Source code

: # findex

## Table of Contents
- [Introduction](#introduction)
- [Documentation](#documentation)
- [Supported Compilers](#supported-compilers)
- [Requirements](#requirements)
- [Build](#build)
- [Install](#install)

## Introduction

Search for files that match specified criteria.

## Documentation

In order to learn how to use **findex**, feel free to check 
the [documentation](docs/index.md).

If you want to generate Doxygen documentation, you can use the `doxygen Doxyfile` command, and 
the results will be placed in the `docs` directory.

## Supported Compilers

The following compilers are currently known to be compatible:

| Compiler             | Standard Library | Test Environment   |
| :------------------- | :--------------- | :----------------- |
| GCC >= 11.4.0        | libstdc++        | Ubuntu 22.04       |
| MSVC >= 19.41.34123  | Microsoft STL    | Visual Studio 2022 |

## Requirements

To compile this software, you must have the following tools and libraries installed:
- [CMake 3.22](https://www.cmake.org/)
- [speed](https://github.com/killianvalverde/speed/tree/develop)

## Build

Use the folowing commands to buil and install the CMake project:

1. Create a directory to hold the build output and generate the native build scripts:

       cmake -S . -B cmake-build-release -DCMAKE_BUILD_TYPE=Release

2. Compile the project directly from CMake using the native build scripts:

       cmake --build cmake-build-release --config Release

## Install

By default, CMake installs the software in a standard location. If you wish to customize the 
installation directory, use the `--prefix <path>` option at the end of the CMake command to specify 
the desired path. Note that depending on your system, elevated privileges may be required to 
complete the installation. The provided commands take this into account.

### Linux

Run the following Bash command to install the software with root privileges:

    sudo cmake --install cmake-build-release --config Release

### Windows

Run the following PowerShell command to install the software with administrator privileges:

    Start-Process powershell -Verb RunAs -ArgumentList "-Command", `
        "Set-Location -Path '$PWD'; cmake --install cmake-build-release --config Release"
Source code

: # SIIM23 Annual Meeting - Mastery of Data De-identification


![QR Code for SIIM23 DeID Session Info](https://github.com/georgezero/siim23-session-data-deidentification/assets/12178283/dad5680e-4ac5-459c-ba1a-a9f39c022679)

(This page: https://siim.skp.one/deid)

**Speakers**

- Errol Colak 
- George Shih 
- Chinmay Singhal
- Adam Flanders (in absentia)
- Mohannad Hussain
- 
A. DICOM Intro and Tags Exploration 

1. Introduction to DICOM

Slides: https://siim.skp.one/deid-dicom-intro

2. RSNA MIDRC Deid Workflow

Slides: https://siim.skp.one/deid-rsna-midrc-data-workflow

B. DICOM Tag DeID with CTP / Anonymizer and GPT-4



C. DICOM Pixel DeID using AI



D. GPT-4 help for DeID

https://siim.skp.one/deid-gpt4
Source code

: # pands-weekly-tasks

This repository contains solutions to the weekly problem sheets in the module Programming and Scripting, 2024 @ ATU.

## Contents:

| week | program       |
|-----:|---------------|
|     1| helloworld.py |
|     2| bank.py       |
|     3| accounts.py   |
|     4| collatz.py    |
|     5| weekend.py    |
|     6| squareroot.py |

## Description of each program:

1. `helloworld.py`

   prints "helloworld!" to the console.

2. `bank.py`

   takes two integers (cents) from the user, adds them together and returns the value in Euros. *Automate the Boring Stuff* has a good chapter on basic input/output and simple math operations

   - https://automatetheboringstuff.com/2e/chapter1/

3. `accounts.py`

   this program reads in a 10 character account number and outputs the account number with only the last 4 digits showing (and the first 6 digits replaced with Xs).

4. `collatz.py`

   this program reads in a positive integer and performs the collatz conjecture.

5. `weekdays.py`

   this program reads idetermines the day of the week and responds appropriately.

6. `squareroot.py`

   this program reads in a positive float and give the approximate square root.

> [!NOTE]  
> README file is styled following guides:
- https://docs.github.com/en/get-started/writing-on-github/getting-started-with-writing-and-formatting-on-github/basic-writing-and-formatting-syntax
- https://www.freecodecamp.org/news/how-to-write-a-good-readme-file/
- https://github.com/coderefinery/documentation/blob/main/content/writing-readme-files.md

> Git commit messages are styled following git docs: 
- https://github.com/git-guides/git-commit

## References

Exercise goal >> Looking at the data above, count each line that holds the word "Slides" and report the count alone.

Solution to the exercise >> 2